Extracted material
>>>
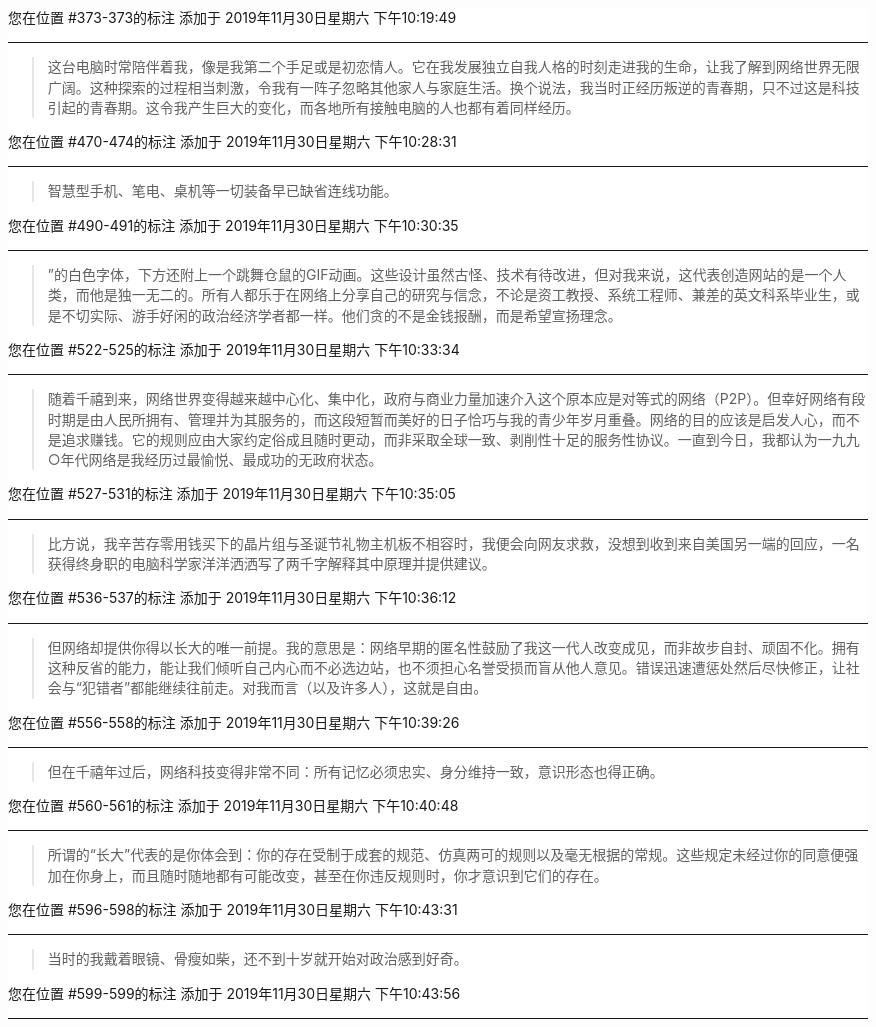 您在位置 #373-373的标注 添加于 2019年11月30日星期六 下午10:19:49

---

> 这台电脑时常陪伴着我，像是我第二个手足或是初恋情人。它在我发展独立自我人格的时刻走进我的生命，让我了解到网络世界无限广阔。这种探索的过程相当刺激，令我有一阵子忽略其他家人与家庭生活。换个说法，我当时正经历叛逆的青春期，只不过这是科技引起的青春期。这令我产生巨大的变化，而各地所有接触电脑的人也都有着同样经历。

您在位置 #470-474的标注 添加于 2019年11月30日星期六 下午10:28:31

---

> 智慧型手机、笔电、桌机等一切装备早已缺省连线功能。

您在位置 #490-491的标注 添加于 2019年11月30日星期六 下午10:30:35

---

> ”的白色字体，下方还附上一个跳舞仓鼠的GIF动画。这些设计虽然古怪、技术有待改进，但对我来说，这代表创造网站的是一个人类，而他是独一无二的。所有人都乐于在网络上分享自己的研究与信念，不论是资工教授、系统工程师、兼差的英文科系毕业生，或是不切实际、游手好闲的政治经济学者都一样。他们贪的不是金钱报酬，而是希望宣扬理念。

您在位置 #522-525的标注 添加于 2019年11月30日星期六 下午10:33:34

---

> 随着千禧到来，网络世界变得越来越中心化、集中化，政府与商业力量加速介入这个原本应是对等式的网络（P2P）。但幸好网络有段时期是由人民所拥有、管理并为其服务的，而这段短暂而美好的日子恰巧与我的青少年岁月重叠。网络的目的应该是启发人心，而不是追求赚钱。它的规则应由大家约定俗成且随时更动，而非采取全球一致、剥削性十足的服务性协议。一直到今日，我都认为一九九○年代网络是我经历过最愉悦、最成功的无政府状态。

您在位置 #527-531的标注 添加于 2019年11月30日星期六 下午10:35:05

---

> 比方说，我辛苦存零用钱买下的晶片组与圣诞节礼物主机板不相容时，我便会向网友求救，没想到收到来自美国另一端的回应，一名获得终身职的电脑科学家洋洋洒洒写了两千字解释其中原理并提供建议。

您在位置 #536-537的标注 添加于 2019年11月30日星期六 下午10:36:12

---

> 但网络却提供你得以长大的唯一前提。我的意思是：网络早期的匿名性鼓励了我这一代人改变成见，而非故步自封、顽固不化。拥有这种反省的能力，能让我们倾听自己内心而不必选边站，也不须担心名誉受损而盲从他人意见。错误迅速遭惩处然后尽快修正，让社会与“犯错者”都能继续往前走。对我而言（以及许多人），这就是自由。

您在位置 #556-558的标注 添加于 2019年11月30日星期六 下午10:39:26

---

> 但在千禧年过后，网络科技变得非常不同：所有记忆必须忠实、身分维持一致，意识形态也得正确。

您在位置 #560-561的标注 添加于 2019年11月30日星期六 下午10:40:48

---

> 所谓的“长大”代表的是你体会到：你的存在受制于成套的规范、仿真两可的规则以及毫无根据的常规。这些规定未经过你的同意便强加在你身上，而且随时随地都有可能改变，甚至在你违反规则时，你才意识到它们的存在。

您在位置 #596-598的标注 添加于 2019年11月30日星期六 下午10:43:31

---

> 当时的我戴着眼镜、骨瘦如柴，还不到十岁就开始对政治感到好奇。

您在位置 #599-599的标注 添加于 2019年11月30日星期六 下午10:43:56

---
<<<
Your job is to copy every entry exactly. Omit the pictures.

 您在位置 #373-373的标注 添加于 2019年11月30日星期六 下午10:19:49

---

> 这台电脑时常陪伴着我，像是我第二个手足或是初恋情人。它在我发展独立自我人格的时刻走进我的生命，让我了解到网络世界无限广阔。这种探索的过程相当刺激，令我有一阵子忽略其他家人与家庭生活。换个说法，我当时正经历叛逆的青春期，只不过这是科技引起的青春期。这令我产生巨大的变化，而各地所有接触电脑的人也都有着同样经历。

您在位置 #470-474的标注 添加于 2019年11月30日星期六 下午10:28:31

---

> 智慧型手机、笔电、桌机等一切装备早已缺省连线功能。

您在位置 #490-491的标注 添加于 2019年11月30日星期六 下午10:30:35

---

> ”的白色字体，下方还附上一个跳舞仓鼠的GIF动画。这些设计虽然古怪、技术有待改进，但对我来说，这代表创造网站的是一个人类，而他是独一无二的。所有人都乐于在网络上分享自己的研究与信念，不论是资工教授、系统工程师、兼差的英文科系毕业生，或是不切实际、游手好闲的政治经济学者都一样。他们贪的不是金钱报酬，而是希望宣扬理念。

您在位置 #522-525的标注 添加于 2019年11月30日星期六 下午10:33:34

---

> 随着千禧到来，网络世界变得越来越中心化、集中化，政府与商业力量加速介入这个原本应是对等式的网络（P2P）。但幸好网络有段时期是由人民所拥有、管理并为其服务的，而这段短暂而美好的日子恰巧与我的青少年岁月重叠。网络的目的应该是启发人心，而不是追求赚钱。它的规则应由大家约定俗成且随时更动，而非采取全球一致、剥削性十足的服务性协议。一直到今日，我都认为一九九○年代网络是我经历过最愉悦、最成功的无政府状态。

您在位置 #527-531的标注 添加于 2019年11月30日星期六 下午10:35:05

---

> 比方说，我辛苦存零用钱买下的晶片组与圣诞节礼物主机板不相容时，我便会向网友求救，没想到收到来自美国另一端的回应，一名获得终身职的电脑科学家洋洋洒洒写了两千字解释其中原理并提供建议。

您在位置 #536-537的标注 添加于 2019年11月30日星期六 下午10:36:12

---

> 但网络却提供你得以长大的唯一前提。我的意思是：网络早期的匿名性鼓励了我这一代人改变成见，而非故步自封、顽固不化。拥有这种反省的能力，能让我们倾听自己内心而不必选边站，也不须担心名誉受损而盲从他人意见。错误迅速遭惩处然后尽快修正，让社会与“犯错者”都能继续往前走。对我而言（以及许多人），这就是自由。

您在位置 #556-558的标注 添加于 2019年11月30日星期六 下午10:39:26

---

> 但在千禧年过后，网络科技变得非常不同：所有记忆必须忠实、身分维持一致，意识形态也得正确。

您在位置 #560-561的标注 添加于 2019年11月30日星期六 下午10:40:48

---

> 所谓的“长大”代表的是你体会到：你的存在受制于成套的规范、仿真两可的规则以及毫无根据的常规。这些规定未经过你的同意便强加在你身上，而且随时随地都有可能改变，甚至在你违反规则时，你才意识到它们的存在。

您在位置 #596-598的标注 添加于 2019年11月30日星期六 下午10:43:31

---

> 当时的我戴着眼镜、骨瘦如柴，还不到十岁就开始对政治感到好奇。

您在位置 #599-599的标注 添加于 2019年11月30日星期六 下午10:43:56

---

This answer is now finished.